While paradoxical effects in a single inhibitory subclass do not imply the overall network is inhibition stabilized (Figure 6E; Mahrach et al., 2020), PV neurons may well be the principal providers of stabilizing input. In an ISN, strong bidirectional E-I synaptic coupling allows inhibitory cells to stabilize an unstable excitatory network, by tracking and responding to changes in local excitation. Thus, one major parameter that would predict which inhibitory cells would show paradoxical effects is the strength of their synaptic influence on other network neurons. PV neurons receive input from many diverse local excitatory cells (Bock et al., 2011) show responses that reflect an average of local excitatory responses (Sohya et al., 2007; Kerlin et al., 2010), cause network instability when strongly suppressed (an effect which does not result from SOM suppression) (Veit et al., 2017), and target virtually all nearby excitatory cells with strong peri-somatic synapses (Fino and Yuste, 2011; Packer and Yuste, 2011). Other cell types of the diverse inhibitory classes in the cortex (e.g. SOM or VIP+ interneurons; Tremblay et al., 2016) also could contribute to stabilization (Sadeh et al., 2017), though if their effect on the whole local network is less strong than PV cells, they may be unable to produce paradoxical suppression when stimulated alone.

Several influential models of cortical function include inhibition-stabilized parameter regimes, and our data provide new constraints on such models.
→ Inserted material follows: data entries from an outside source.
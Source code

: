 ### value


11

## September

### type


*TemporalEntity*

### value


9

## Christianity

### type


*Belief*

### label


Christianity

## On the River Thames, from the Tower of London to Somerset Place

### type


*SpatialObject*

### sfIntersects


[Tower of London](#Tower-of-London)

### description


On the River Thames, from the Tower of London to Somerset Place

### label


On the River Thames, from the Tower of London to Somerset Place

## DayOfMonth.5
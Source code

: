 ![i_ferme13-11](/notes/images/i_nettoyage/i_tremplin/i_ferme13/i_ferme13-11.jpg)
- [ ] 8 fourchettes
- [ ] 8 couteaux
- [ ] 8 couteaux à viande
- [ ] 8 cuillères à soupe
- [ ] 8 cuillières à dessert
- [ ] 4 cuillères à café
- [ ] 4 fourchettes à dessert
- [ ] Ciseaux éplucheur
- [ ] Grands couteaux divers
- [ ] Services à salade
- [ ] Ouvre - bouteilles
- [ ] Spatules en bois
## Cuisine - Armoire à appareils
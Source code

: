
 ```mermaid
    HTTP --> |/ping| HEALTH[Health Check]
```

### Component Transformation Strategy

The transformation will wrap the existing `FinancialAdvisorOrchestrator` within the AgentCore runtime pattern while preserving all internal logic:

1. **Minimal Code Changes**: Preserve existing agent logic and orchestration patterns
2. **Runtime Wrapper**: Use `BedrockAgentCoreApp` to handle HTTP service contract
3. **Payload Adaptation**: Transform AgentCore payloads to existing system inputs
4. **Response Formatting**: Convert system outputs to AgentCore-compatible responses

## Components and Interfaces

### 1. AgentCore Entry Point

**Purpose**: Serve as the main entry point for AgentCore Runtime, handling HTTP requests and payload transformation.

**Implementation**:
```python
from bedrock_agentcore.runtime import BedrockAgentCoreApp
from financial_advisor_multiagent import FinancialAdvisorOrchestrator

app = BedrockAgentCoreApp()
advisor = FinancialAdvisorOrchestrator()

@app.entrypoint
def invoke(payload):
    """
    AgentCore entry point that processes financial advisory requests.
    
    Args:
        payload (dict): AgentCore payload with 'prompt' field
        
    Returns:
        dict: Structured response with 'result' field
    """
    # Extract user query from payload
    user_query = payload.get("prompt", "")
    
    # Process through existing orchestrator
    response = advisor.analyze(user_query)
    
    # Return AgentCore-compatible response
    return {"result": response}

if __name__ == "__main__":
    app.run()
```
The ‘balanced network’ model (Amit and Brunel, 1997; van Vreeswijk and Sompolinsky, 1996) predicts that both excitatory and inhibitory inputs to single neurons should be large but approximately cancel each other, leading to a balance between excitation and inhibition. This scenario accounts in a parsimonious way for multiple ubiquitous properties of activity in cortex, such as the highly irregular nature of neuronal firing, and the broad distributions of firing rates across neurons. Balanced network models, however, can vary in their recurrent coupling strength, and thus the size of the total excitatory and total inhibitory currents. The analytical work of van Vreeswijk and Sompolinsky (van Vreeswijk and Sompolinsky, 1996; van Vreeswijk and Sompolinsky, 1998) was performed in the limit of very large numbers of synaptic inputs per cell ($K$), leading to very large E and I currents (whose leading order in $K$ cancel each other — that is, the sum of the E and I currents is small while the sum’s variability can be substantial). Other balanced network models (Amit and Brunel, 1997; Brunel, 2000) used finite, moderate-to-large coupling strength. The network parameters that best fit our data produce moderately large (i.e. within an order of magnitude of threshold) excitatory and inhibitory inputs (Figure 4), which are on the same order of magnitude as the ones used in Brunel, 2000. This moderate recurrent coupling, or ’loose balance’, is also consistent with the SSN model (for review, see Ahmadian and Miller, 2019).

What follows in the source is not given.